December 20, 2007
Margin of Safety: Citadel investment in E-Trade
Citadel investment in E-Trade is a perfect example of the idea of margin of safety. The press have reported on the cash infusion made by Citadel in E-trade as a life line. It is a savvy investment not only for the 27 cents on the dollar purchase of subprime assets, you can argue that this is their market value, but to the value Citadel will gain even in the case of E-trade failure.
In total Citadel invested $2.6 Billion cash in E-trade; $800 million for $3 billion worth of subprime assets and $1.8 billion in a stake in the company, a combination of debt and equity. Citadel injection of $1.8 billion represents a 20% share of E-trade. Still any gains on the subprime papers sale may at best case scenario offset the $1.8 billion invested, if E-trade failed completely. Citadel could not have made the investment if this their margin of safety.
Obviously there are two scenarios for this investment: E-trade will right itself and Citadel will earn interest and capital gain on on its investment. However, the more interesting one is the failure of E-trade: what will Citadel gain?
Citadel is not just a successful hedge fund but it has a large back room operations and institutional services that it markets to other hedge funds and institutional clients. It is one of Citadel competitive advantage over other funds as it lowers its trading costs and hides its training strategies and positions from competitors. Citadel ambition is to be a large diversified financial services firm similar to the likes of Wall Street firms. And some of E-trade assets can be its ticket.
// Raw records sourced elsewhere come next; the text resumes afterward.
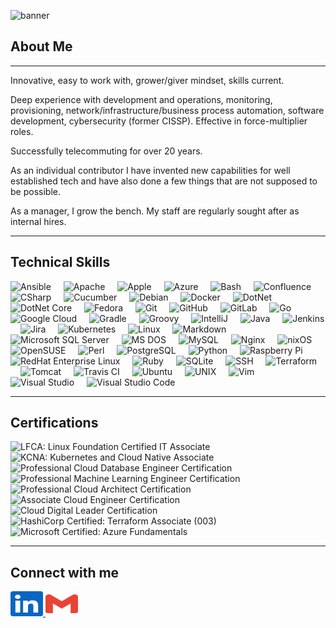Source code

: ![banner](./assets/GitHubBanner.gif)

## About Me

------

Innovative, easy to work with, grower/giver mindset, skills current.

Deep experience with development and operations, monitoring, provisioning, network/infrastructure/business process automation, software development, cybersecurity (former CISSP). Effective in force-multiplier roles.

Successfully telecommuting for over 20 years.

As an individual contributor I have invented new capabilities for well established tech and have also done a few things that are not supposed to be possible.

As a manager, I grow the bench. My staff are regularly sought after as internal hires.

------

## Technical Skills

<div align="left">
  <img src="https://devicon-website.vercel.app/api/ansible/original.svg" height="30" alt="Ansible"  />
  <img width="12" />
  <img src="https://devicon-website.vercel.app/api/apache/original.svg" height="30" alt="Apache"  />
  <img width="12" />
  <img src="https://devicon-website.vercel.app/api/apple/original.svg" height="30" alt="Apple"  />
  <img width="12" />
  <img src="https://devicon-website.vercel.app/api/azure/original.svg" height="30" alt="Azure"  />
  <img width="12" />
  <img src="https://devicon-website.vercel.app/api/bash/original.svg" height="30" alt="Bash"  />
  <img width="12" />
  <img src="https://devicon-website.vercel.app/api/confluence/original.svg" height="30" alt="Confluence"  />
  <img width="12" />
  <img src="https://devicon-website.vercel.app/api/csharp/original.svg" height="30" alt="CSharp"  />
  <img width="12" />
  <img src="https://devicon-website.vercel.app/api/cucumber/plain.svg" height="30" alt="Cucumber"  />
  <img width="12" />
  <img src="https://devicon-website.vercel.app/api/debian/original.svg" height="30" alt="Debian"  />
  <img width="12" />
  <img src="https://devicon-website.vercel.app/api/docker/original.svg" height="30" alt="Docker"  />
  <img width="12" />
  <img src="https://devicon-website.vercel.app/api/dot-net/original.svg" height="30" alt="DotNet"  />
  <img width="12" />
  <img src="https://devicon-website.vercel.app/api/dotnetcore/original.svg" height="30" alt="DotNet Core"  />
  <img width="12" />
  <img src="https://devicon-website.vercel.app/api/fedora/original.svg" height="30" alt="Fedora"  />
  <img width="12" />
  <img src="https://devicon-website.vercel.app/api/git/original.svg" height="30" alt="Git"  />
  <img width="12" />
  <img src="https://devicon-website.vercel.app/api/github/original.svg" height="30" alt="GitHub"  />
  <img width="12" />
  <img src="https://devicon-website.vercel.app/api/gitlab/original.svg" height="30" alt="GitLab"  />
  <img width="12" />
  <img src="https://devicon-website.vercel.app/api/go/original.svg" height="30" alt="Go"  />
  <img width="12" />
  <img src="https://devicon-website.vercel.app/api/googlecloud/original.svg" height="30" alt="Google Cloud"  />
  <img width="12" />
  <img src="https://devicon-website.vercel.app/api/gradle/plain.svg" height="30" alt="Gradle"  />
  <img width="12" />
  <img src="https://devicon-website.vercel.app/api/groovy/original.svg" height="30" alt="Groovy"  />
  <img width="12" />
  <img src="https://devicon-website.vercel.app/api/intellij/original.svg" height="30" alt="IntelliJ"  />
  <img width="12" />
  <img src="https://devicon-website.vercel.app/api/java/original.svg" height="30" alt="Java"  />
  <img width="12" />
  <img src="https://devicon-website.vercel.app/api/jenkins/original.svg" height="30" alt="Jenkins"  />
  <img width="12" />
  <img src="https://devicon-website.vercel.app/api/jira/original.svg" height="30" alt="Jira"  />
  <img width="12" />
  <img src="https://devicon-website.vercel.app/api/kubernetes/plain.svg" height="30" alt="Kubernetes"  />
  <img width="12" />
  <img src="https://devicon-website.vercel.app/api/linux/original.svg" height="30" alt="Linux"  />
  <img width="12" />
  <img src="https://devicon-website.vercel.app/api/markdown/original.svg" height="30" alt="Markdown"  />
  <img width="12" />
  <img src="https://devicon-website.vercel.app/api/microsoftsqlserver/plain.svg" height="30" alt="Microsoft SQL Server"  />
  <img width="12" />
  <img src="https://devicon-website.vercel.app/api/msdos/original.svg" height="30" alt="MS DOS"  />
  <img width="12" />
  <img src="https://devicon-website.vercel.app/api/mysql/original-wordmark.svg" height="30" alt="MySQL"  />
  <img width="12" />
  <img src="https://devicon-website.vercel.app/api/nginx/original.svg" height="30" alt="Nginx"  />
  <img width="12" />
  <img src="https://devicon-website.vercel.app/api/nixos/original.svg" height="30" alt="nixOS"  />
  <img width="12" />
  <img src="https://devicon-website.vercel.app/api/opensuse/original.svg" height="30" alt="OpenSUSE"  />
  <img width="12" />
  <img src="https://devicon-website.vercel.app/api/perl/original.svg" height="30" alt="Perl"  />
  <img width="12" />
  <img src="https://devicon-website.vercel.app/api/postgresql/original.svg" height="30" alt="PostgreSQL"  />
  <img width="12" />
  <img src="https://devicon-website.vercel.app/api/python/original.svg" height="30" alt="Python"  />
  <img width="12" />
  <img src="https://devicon-website.vercel.app/api/raspberrypi/original.svg" height="30" alt="Raspberry Pi"  />
  <img width="12" />
  <img src="https://devicon-website.vercel.app/api/redhat/original.svg" height="30" alt="RedHat Enterprise Linux"  />
  <img width="12" />
  <img src="https://devicon-website.vercel.app/api/ruby/original.svg" height="30" alt="Ruby"  />
  <img width="12" />
  <img src="https://devicon-website.vercel.app/api/sqlite/original.svg" height="30" alt="SQLite"  />
  <img width="12" />
  <img src="https://devicon-website.vercel.app/api/ssh/original.svg" height="30" alt="SSH"  />
  <img width="12" />
  <img src="https://devicon-website.vercel.app/api/terraform/original.svg" height="30" alt="Terraform"  />
  <img width="12" />
  <img src="https://devicon-website.vercel.app/api/tomcat/original.svg" height="30" alt="Tomcat"  />
  <img width="12" />
  <img src="https://devicon-website.vercel.app/api/travis/plain.svg" height="30" alt="Travis CI"  />
  <img width="12" />
  <img src="https://devicon-website.vercel.app/api/ubuntu/plain.svg" height="30" alt="Ubuntu"  />
  <img width="12" />
  <img src="https://devicon-website.vercel.app/api/unix/original.svg" height="30" alt="UNIX"  />
  <img width="12" />
  <img src="https://devicon-website.vercel.app/api/vim/original.svg" height="30" alt="Vim"  />
  <img width="12" />
  <img src="https://devicon-website.vercel.app/api/visualstudio/plain.svg" height="30" alt="Visual Studio"  />
  <img width="12" />
  <img src="https://devicon-website.vercel.app/api/vscode/original.svg" height="30" alt="Visual Studio Code"  />
</div>

------

## Certifications

<div align="left">
  <img src="https://training.linuxfoundation.org/wp-content/uploads/2020/09/Training_Badges_LFCI-300x300.png" height="90" alt="LFCA: Linux Foundation Certified IT Associate"  />
  <img width="12" />
  <img src="https://training.linuxfoundation.org/wp-content/uploads/2021/09/KCNA-Logo-300x300.png" height="90" alt="KCNA: Kubernetes and Cloud Native Associate"  />
  <img width="12" />
  <img src="https://images.credly.com/size/340x340/images/275e69a5-33a8-4d9c-bad4-2bdc0dfb7d40/image.png" height="90" alt="Professional Cloud Database Engineer Certification"  />
  <img width="12" />
  <img src="https://images.credly.com/size/340x340/images/05e71e7e-92a1-4821-8530-4176b2e3c4b4/image.png" height="90" alt="Professional Machine Learning Engineer Certification"  />
  <img width="12" />
  <img src="https://images.credly.com/images/71c579e0-51fd-4247-b493-d2fa8167157a/image.png" height="90" alt="Professional Cloud Architect Certification"  />
  <img width="12" />
  <img src="https://images.credly.com/size/340x340/images/08096465-cbfc-4c3e-93e5-93c5aa61f23e/image.png" height="90" alt="Associate Cloud Engineer Certification"  />
  <img width="12" />
  <img src="https://images.credly.com/size/340x340/images/44994cda-b5b0-44cb-9a6d-d29b57163073/image.png" height="90" alt="Cloud Digital Leader Certification"  />
  <img width="12" />
  <img src="https://images.credly.com/size/340x340/images/0dc62494-dc94-469a-83af-e35309f27356/blob" height="90" alt="HashiCorp Certified: Terraform Associate (003)"  />
  <img width="12" />
  <img src="https://images.credly.com/images/be8fcaeb-c769-4858-b567-ffaaa73ce8cf/image.png" height="90" alt="Microsoft Certified: Azure Fundamentals"  />
</div>

------

## Connect with me

<p align="left">
  <a href="https://www.linkedin.com/in/andrew-garberoglio/" target="_blank">
    <img src="./assets/LinkedInLogo.svg" width="52" height="40" alt="LinkedIn Logo"/>
  </a>
  <a href="mailto:andrew.garberoglio@gmail.com">
    <img src="./assets/GmailLogo.svg" width="52" height="40" alt="Gmail Logo"/>
  </a>
</p>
Citadel have grown in leaps and bounds over the last few years and mainly in its back room operations and services. And here where I think the win-win case for Citadel. E-trade has a market making and significant back room operations that have many institutional clients. If E-trade fails, the federal deposit act can cover retail deposits losses and Citadel can gain control of the back room operations. Citadel will not have to pay cent for it in this scenario. So its newly acquired back room operations costing $1.8 billion is far cheaper than doing it on its own.
I can imagine that Citadel have much more detailed analysis and due diligence and i can't wait to read about it at one point in the future. Citadel is great value investor they will be making money no matter what and their downside is very limited.